2. Properly, for corporal uncleanness, they usually going both together, Numbers 25:1,2 Ho 4:12,14.

Assembled themselves by troops in the harlots’ houses; it may be read in the nominative case, the house of the harlot assembled themselves: q.d. The whole house of Israel, Jerusalem and Judea, are but one stew. If it refers to their idolatry, then it alludes to their making the temple a common house of spiritual harlotry; but rather, as it refers to their corporal uncleanness, it seems to intimate that they did not act their adulteries clandestinely or by stealth, but laying aside all modesty, they went to harlots’ houses, like brute beasts, in company, as ashamed of nothing.

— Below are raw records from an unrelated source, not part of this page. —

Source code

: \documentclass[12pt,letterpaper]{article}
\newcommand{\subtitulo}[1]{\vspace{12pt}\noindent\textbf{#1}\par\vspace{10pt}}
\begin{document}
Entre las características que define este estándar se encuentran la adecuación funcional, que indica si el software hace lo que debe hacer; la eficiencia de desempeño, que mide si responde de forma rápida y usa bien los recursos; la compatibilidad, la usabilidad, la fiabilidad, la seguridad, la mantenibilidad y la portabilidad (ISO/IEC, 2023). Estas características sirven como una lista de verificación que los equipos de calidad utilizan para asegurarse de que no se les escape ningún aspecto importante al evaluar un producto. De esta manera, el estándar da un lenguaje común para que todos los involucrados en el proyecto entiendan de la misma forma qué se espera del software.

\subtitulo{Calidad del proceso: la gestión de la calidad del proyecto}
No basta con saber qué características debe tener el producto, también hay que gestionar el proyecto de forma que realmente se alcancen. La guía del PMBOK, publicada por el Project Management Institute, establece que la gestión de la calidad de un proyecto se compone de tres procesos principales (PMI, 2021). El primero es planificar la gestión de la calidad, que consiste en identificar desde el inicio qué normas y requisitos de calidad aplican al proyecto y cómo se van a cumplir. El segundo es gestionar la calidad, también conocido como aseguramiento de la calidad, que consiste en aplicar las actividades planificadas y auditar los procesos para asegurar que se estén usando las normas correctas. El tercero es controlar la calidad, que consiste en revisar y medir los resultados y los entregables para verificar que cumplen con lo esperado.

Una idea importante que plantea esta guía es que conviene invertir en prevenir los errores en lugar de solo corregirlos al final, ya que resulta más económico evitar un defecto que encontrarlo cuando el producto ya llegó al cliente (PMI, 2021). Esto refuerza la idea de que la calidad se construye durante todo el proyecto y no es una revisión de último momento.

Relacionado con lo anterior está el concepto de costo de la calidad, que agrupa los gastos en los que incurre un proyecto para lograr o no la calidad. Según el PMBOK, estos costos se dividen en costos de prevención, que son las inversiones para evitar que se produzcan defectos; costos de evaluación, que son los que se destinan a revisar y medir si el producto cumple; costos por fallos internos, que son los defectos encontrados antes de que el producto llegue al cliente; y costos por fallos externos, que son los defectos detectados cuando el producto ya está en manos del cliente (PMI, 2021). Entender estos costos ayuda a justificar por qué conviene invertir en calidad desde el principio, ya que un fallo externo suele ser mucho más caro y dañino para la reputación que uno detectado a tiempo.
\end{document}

They were as fed horses in the morning: every one neighed after his neighbour's wife.
Fed horses, to note the greatness and unruliness of their lust, pampered horses being most wanton, like that Deu 32:15.

In the morning: it is questioned whether morning relates to horses or to men; if to horses, then they are compared to stallions, that having been fed to the full over-night, and lain at ease, in the morning they are most lusty; but rather it seems to relate to men, showing that they were very early in going about their filthinesses, Zephaniah 3:7, following their uncleanness with as great eagerness as it is said that drunkards follow strong drink, Isaiah 5:11.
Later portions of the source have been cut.